24β versus Entergy New Orleans, LLC First Mortgage Bonds, 5. 50% Series due April 1, 2066's 0. 75β — meaning ENO is approximately -412% more volatile than DUK relative to the S&P 500. On balance sheet safety, Entergy New Orleans, LLC First Mortgage Bonds, 5. 50% Series due April 1, 2066 (ENO) carries a lower debt/equity ratio of 18% versus 180% for Entergy Corporation — giving it more financial flexibility in a downturn.
05Which is growing faster — ENO or DUK or SO or ETR or AEP?
By revenue growth (latest reported year), The Southern Company (SO) is pulling ahead at 10.
6% versus 6. 2% for Duke Energy Corporation (DUK). On earnings-per-share growth, the picture is similar: Entergy New Orleans, LLC First Mortgage Bonds, 5. 50% Series due April 1, 2066 grew EPS 59. 6% year-over-year, compared to -1. 8% for The Southern Company. Over a 3-year CAGR, ENO leads at 135. 0% annualised revenue growth. Higher growth typically commands a higher valuation multiple — check whether the premium P/E or P/S is justified by the growth rate using the PEG ratio.
06Which has better profit margins — ENO or DUK or SO or ETR or AEP?
American Electric Power Company, Inc.
(AEP) is the more profitable company, earning 16. 4% net margin versus 13. 6% for Entergy New Orleans, LLC First Mortgage Bonds, 5. 50% Series due April 1, 2066 — meaning it keeps 16. 4% of every revenue dollar as bottom-line profit. Operating margin tells a similar story: DUK leads at 26. 6% versus 23. 6% for ETR. At the gross margin level — before operating expenses — ENO leads at 66. 8%, reflecting greater pricing power or product mix advantage. Stronger margins indicate durable pricing power, lower cost of revenue, or higher mix of software/services. They are one of the clearest signs of business quality.

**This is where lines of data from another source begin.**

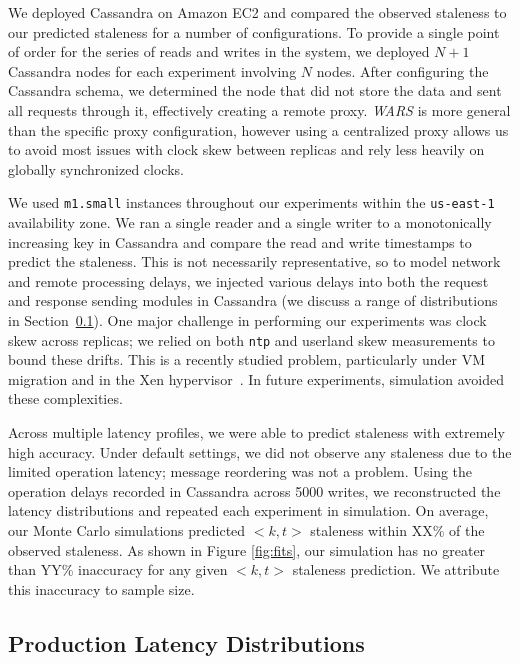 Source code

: \documentclass{vldb}
\begin{document}
We deployed Cassandra on Amazon EC2 and compared the observed
staleness to our predicted staleness for a number of configurations.
To provide a single point of order for the series of reads and writes
in the system, we deployed $N+1$ Cassandra nodes for each experiment
involving $N$ nodes.  After configuring the Cassandra schema, we
determined the node that did not store the data and sent all requests
through it, effectively creating a remote proxy.  \textit{WARS}  is more
general than the specific proxy configuration, however using a
centralized proxy allows us to avoid most issues with clock skew
between replicas and rely less heavily on globally synchronized
clocks.

We used \texttt{m1.small} instances throughout our experiments within
the \texttt{us-east-1} availability zone.  We ran a single reader and
a single writer to a monotonically increasing key in Cassandra and
compare the read and write timestamps to predict the staleness.  This
is not necessarily representative, so to model network and remote
processing delays, we injected various delays into both the request
and response sending modules in Cassandra (we discuss a range of
distributions in Section~\ref{sec:latencies}).  One major challenge in
performing our experiments was clock skew across replicas; we relied
on both \texttt{ntp} and userland skew measurements to bound these
drifts.  This is a recently studied problem, particularly under VM
migration and in the Xen hypervisor~\cite{time-virt}. In future
experiments, simulation avoided these complexities.

Across multiple latency profiles, we were able to predict staleness
with extremely high accuracy. Under default settings, we did not
observe any staleness due to the limited operation latency; message
reordering was not a problem.  Using the operation delays recorded in
Cassandra across 5000 writes, we reconstructed the latency
distributions and repeated each experiment in simulation.  On average,
our Monte Carlo simulations predicted $<k,t>$ staleness within XX\% of
the observed staleness.  As shown in Figure \ref{fig:fits}, our
simulation has no greater than YY\% inaccuracy for any given $<k,t>$
staleness prediction.  We attribute this inaccuracy to sample size.


\subsection{Production Latency Distributions}
\label{sec:latencies}
\end{document}
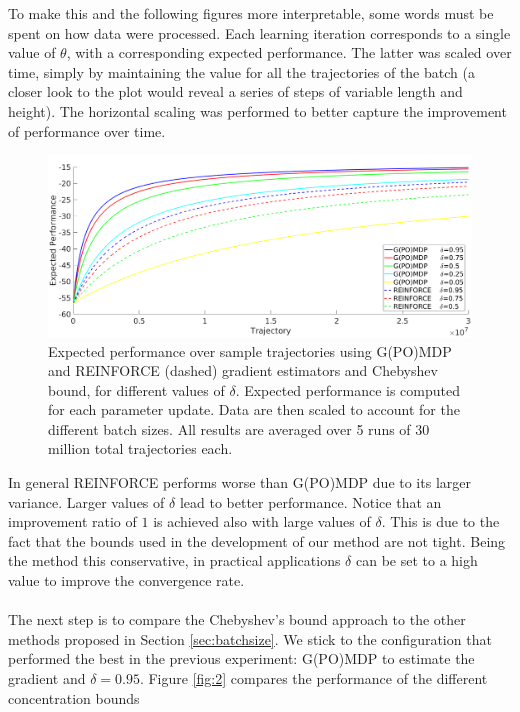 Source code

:  To make this and the following figures more interpretable, some words must be spent on how data were processed. Each learning iteration corresponds to a single value of $\theta$, with a corresponding expected performance. The latter was scaled over time, simply by maintaining the value for all the trajectories of the batch (a closer look to the plot would reveal a series of steps of variable length and height). The horizontal scaling was performed to better capture the improvement of performance over time.


\begin{figure}[h!]
\includegraphics[width = 1.4\textwidth,left]{Images/chebyshev.png}
\caption{Expected performance over sample trajectories using G(PO)MDP and REINFORCE (dashed) gradient estimators and Chebyshev bound, for different values of $\delta$. Expected performance is computed for each parameter update. Data are then scaled to account for the different batch sizes. All results are averaged over 5 runs of 30 million total trajectories each.}
\label{fig:1}
\end{figure}

In general REINFORCE performs worse than G(PO)MDP due to its larger variance.
Larger values of $\delta$  lead to better performance. Notice that an improvement ratio of $1$ is achieved also with large values of $\delta$. This is due to the fact that the bounds used in the development of our method are not tight. Being the method this conservative, in practical applications $\delta$ can be set to a high value to improve the convergence rate.
\paragraph{}
The next step is to compare the Chebyshev's bound approach to the other methods proposed in Section \ref{sec:batchsize}. We stick to the configuration that performed the best in the previous experiment: G(PO)MDP to estimate the gradient and $\delta=0.95$. 
Figure \ref{fig:2} compares the performance of the different concentration bounds


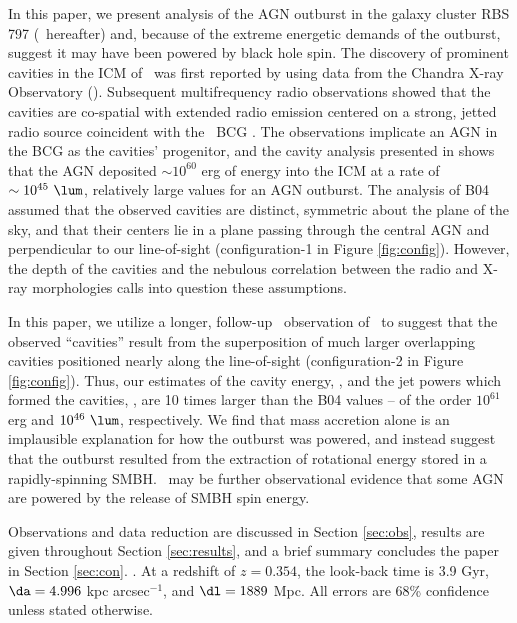 \documentclass[11pt, preprint]{aastex}
\begin{document}
In this paper, we present analysis of the AGN outburst in the galaxy
cluster RBS 797 (\rbs\ hereafter) and, because of the extreme
energetic demands of the outburst, suggest it may have been powered by
black hole spin. The discovery of prominent cavities in the ICM of
\rbs\ was first reported by \citet{schindler01} using data from the
Chandra X-ray Observatory (\cxo). Subsequent multifrequency radio
observations showed that the cavities are co-spatial with extended
radio emission centered on a strong, jetted radio source coincident
with the \rbs\ BCG \citep{2002astro.ph..1349D, gitti06, birzan08}. The
observations implicate an AGN in the BCG as the cavities' progenitor,
and the cavity analysis presented in \citet[][hereafter B04]{birzan04}
shows that the AGN deposited $\sim 10^{60}$ erg of energy into the ICM
at a rate of $\sim 10^{45} ~\lum$, relatively large values for an AGN
outburst. The analysis of B04 assumed that the observed cavities are
distinct, symmetric about the plane of the sky, and that their centers
lie in a plane passing through the central AGN and perpendicular to
our line-of-sight (configuration-1 in Figure
\ref{fig:config}). However, the depth of the cavities and the nebulous
correlation between the radio and X-ray morphologies calls into
question these assumptions.

In this paper, we utilize a longer, follow-up \cxo\ observation of
\rbs\ to suggest that the observed ``cavities'' result from the
superposition of much larger overlapping cavities positioned nearly
along the line-of-sight (configuration-2 in Figure
\ref{fig:config}). Thus, our estimates of the cavity energy, \ecav,
and the jet powers which formed the cavities, \pjet, are 10 times
larger than the B04 values -- of the order $10^{61}$ erg and $10^{46}
~\lum$, respectively. We find that mass accretion alone is an
implausible explanation for how the outburst was powered, and instead
suggest that the outburst resulted from the extraction of rotational
energy stored in a rapidly-spinning SMBH. \rbs\ may be further
observational evidence that some AGN are powered by the release of
SMBH spin energy.

Observations and data reduction are discussed in Section
\ref{sec:obs}, results are given throughout Section \ref{sec:results},
and a brief summary concludes the paper in Section
\ref{sec:con}. \LCDM. At a redshift of $z = 0.354$, the look-back time
is 3.9 Gyr, $\da = 4.996$ kpc arcsec$^{-1}$, and $\dl = 1889$ Mpc. All
errors are 68\% confidence unless stated otherwise.
\end{document}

07Is ENO or DUK or SO or ETR or AEP more undervalued right now?
The PEG ratio (forward P/E divided by expected earnings growth rate) is the most precise measure of undervaluation relative to growth potential.
By this metric, Entergy New Orleans, LLC First Mortgage Bonds, 5. 50% Series due April 1, 2066 (ENO) is the more undervalued stock at a PEG of 0. 17x versus Entergy Corporation's 10. 02x. A PEG below 1. 0 is traditionally considered the threshold for growth-adjusted undervaluation. On forward earnings alone, Entergy New Orleans, LLC First Mortgage Bonds, 5. 50% Series due April 1, 2066 (ENO) trades at 12. 6x forward P/E versus 25. 4x for Entergy Corporation — 12. 8x cheaper on a one-year earnings basis. Analyst consensus price targets imply the most upside for DUK: 8. 5% to $135. 44.
08Which pays a better dividend — ENO or DUK or SO or ETR or AEP?
In this comparison, DUK (3.
4% yield), SO (2. 9% yield), AEP (2. 9% yield), ETR (2. 1% yield) pay a dividend. ENO does not pay a meaningful dividend and should not be held primarily for income.
09Is ENO or DUK or SO or ETR or AEP better for a retirement portfolio?
For long-horizon retirement investors, Duke Energy Corporation (DUK) is the stronger choice — it scores higher on the combination of lower volatility, dividend reliability, and long-term compounding (low volatility (β -0.
24), 3. 4% yield, +103. 3% 10Y return). Both have compounded well over 10 years (DUK: +103. 3%, ENO: +37. 4%), confirming both are viable long-term holds — but the lower-volatility option typically results in less emotional selling during corrections. Retirement portfolios generally favour predictability over maximum returns. Consult a financial advisor before making allocation decisions.
10What are the main differences between ENO and DUK and SO and ETR and AEP?
Both stocks operate in the Utilities sector, making this a peer-level intra-sector comparison — the same macro tailwinds and headwinds will affect both.
In terms of investment character: ENO is a mid-cap deep-value stock; DUK is a mid-cap income-oriented stock; SO is a mid-cap quality compounder stock; ETR is a mid-cap quality compounder stock; AEP is a mid-cap quality compounder stock. DUK, SO, ETR, AEP pay a dividend while ENO does not, making them suitable for different income and tax situations. These fundamental differences mean investors should not choose between them on a single metric — the "better stock" depends entirely on which of these characteristics aligns with your investment strategy.